Aim of the exercise:
The job is to output exactly the lines that run from the start of the entries through the line containing "## 💻 Estrutura do Projeto", pictures omitted.

Provided material:
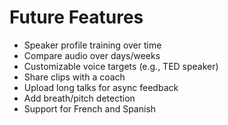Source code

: # Future Features

- Speaker profile training over time
- Compare audio over days/weeks
- Customizable voice targets (e.g., TED speaker)
- Share clips with a coach
- Upload long talks for async feedback
- Add breath/pitch detection
- Support for French and Spanish 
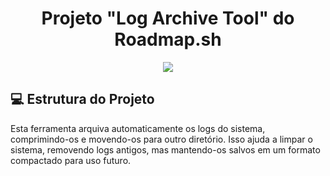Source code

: <h1 align="center"> Projeto "Log Archive Tool" do Roadmap.sh </h1>
<p align="center">
<img loading="lazy" src="http://img.shields.io/static/v1?label=STATUS&message=EM%20DESENVOLVIMENTO&color=GREEN&style=for-the-badge"/>
</p>


## 💻 Estrutura do Projeto
Esta ferramenta arquiva automaticamente os logs do sistema, comprimindo-os e movendo-os para outro diretório. Isso ajuda a limpar o sistema, removendo logs antigos, mas mantendo-os salvos em um formato compactado para uso futuro.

Answer to the exercise:
Source code

: # Future Features

- Speaker profile training over time
- Compare audio over days/weeks
- Customizable voice targets (e.g., TED speaker)
- Share clips with a coach
- Upload long talks for async feedback
- Add breath/pitch detection
- Support for French and Spanish 
Source code

: <h1 align="center"> Projeto "Log Archive Tool" do Roadmap.sh </h1>
<p align="center">
<img loading="lazy" src="http://img.shields.io/static/v1?label=STATUS&message=EM%20DESENVOLVIMENTO&color=GREEN&style=for-the-badge"/>
</p>


## 💻 Estrutura do Projeto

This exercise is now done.